WHEN THE WHITE BURQA BECAME BLACK
THE STORY OF BURQA IN LAHORE
Changing times and changing fashions
I remember burqas in my own house, I remember burqas around us all the time. My elder mother born around 1899 AD wore a white burqa. My younger mother wore a black burqa. Then my father insisted on having her sown a yellow burqa, and she was so embarrassed with it, fearing to go out of the house. But eventually time, caught up, and both the ladies, removed their burqas on their own. Such are changing times.
The Burqa was meant to cover the face and face only once upon a time. You cannot imagine, I have seen photographs of ladies wearing a burqa, with their breasts naked and they least perturbed about it. Such are times. But was burqa there at the time of the Prophet? The earliest image on a coin a few decades after the Prophet’s (PBUH) death, refers to no burqa at all. Ladies in various time of Islamic civilization are not referred to these references. Yes, protection of the mighty. Even in the city of Lahore, we come across accounts of Hindu mohallas having walking naked women. In miniatures of Hindu times, we come across nudity all the time. It was this freedom of not wearing clothes, which went to the other reaction. The need to cover bodies, to express the identity of the person. The Mughal miniatures show us the same thing. Ladies wearing tights with see through silk frocks and where their bosom can be clearly seen, was there, but the woman on the street, was just conservative in her dress. When the burqa caught up, we do not know. But it is a history in itself.

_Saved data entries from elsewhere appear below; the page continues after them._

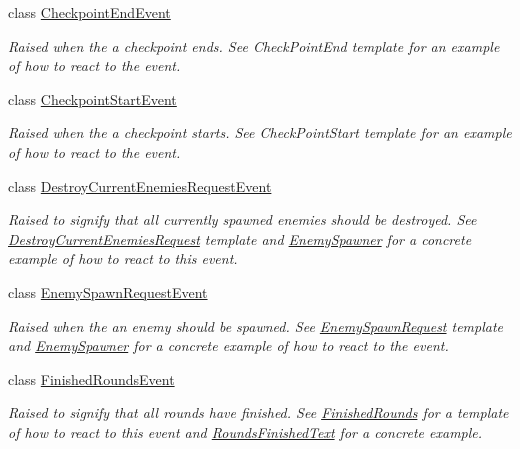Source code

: \begin{DoxyCompactItemize}
class \hyperlink{class_round_manager_1_1_events_1_1_checkpoint_end_event}{Checkpoint\+End\+Event}
\begin{DoxyCompactList}\small\item\em Raised when the a checkpoint ends. See Check\+Point\+End template for an example of how to react to the event. \end{DoxyCompactList}\item 
class \hyperlink{class_round_manager_1_1_events_1_1_checkpoint_start_event}{Checkpoint\+Start\+Event}
\begin{DoxyCompactList}\small\item\em Raised when the a checkpoint starts. See Check\+Point\+Start template for an example of how to react to the event. \end{DoxyCompactList}\item 
class \hyperlink{class_round_manager_1_1_events_1_1_destroy_current_enemies_request_event}{Destroy\+Current\+Enemies\+Request\+Event}
\begin{DoxyCompactList}\small\item\em Raised to signify that all currently spawned enemies should be destroyed. See \hyperlink{class_round_manager_1_1_destroy_current_enemies_request}{Destroy\+Current\+Enemies\+Request} template and \hyperlink{class_round_manager_1_1_enemy_spawner}{Enemy\+Spawner} for a concrete example of how to react to this event. \end{DoxyCompactList}\item 
class \hyperlink{class_round_manager_1_1_events_1_1_enemy_spawn_request_event}{Enemy\+Spawn\+Request\+Event}
\begin{DoxyCompactList}\small\item\em Raised when the an enemy should be spawned. See \hyperlink{class_round_manager_1_1_enemy_spawn_request}{Enemy\+Spawn\+Request} template and \hyperlink{class_round_manager_1_1_enemy_spawner}{Enemy\+Spawner} for a concrete example of how to react to the event. \end{DoxyCompactList}\item 
class \hyperlink{class_round_manager_1_1_events_1_1_finished_rounds_event}{Finished\+Rounds\+Event}
\begin{DoxyCompactList}\small\item\em Raised to signify that all rounds have finished. See \hyperlink{class_round_manager_1_1_finished_rounds}{Finished\+Rounds} for a template of how to react to this event and \hyperlink{class_round_manager_1_1_rounds_finished_text}{Rounds\+Finished\+Text} for a concrete example. \end{DoxyCompactList}\item 

\end{DoxyCompactItemize}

When the Muslims came here, they found out that the dress code of the Hindu community was entirely different. There was no sense of SHAME about the body and reluctance. In Buddhist friezes as well as Hindu, as well as written travelogues of people we come across Hindu women having a loose cloth worn around them, and most of the time, their breasts were not covered at all. William Daniell made pictures of them in his works. Other natural works are in existence. Covering uncovering is a measure of time itself.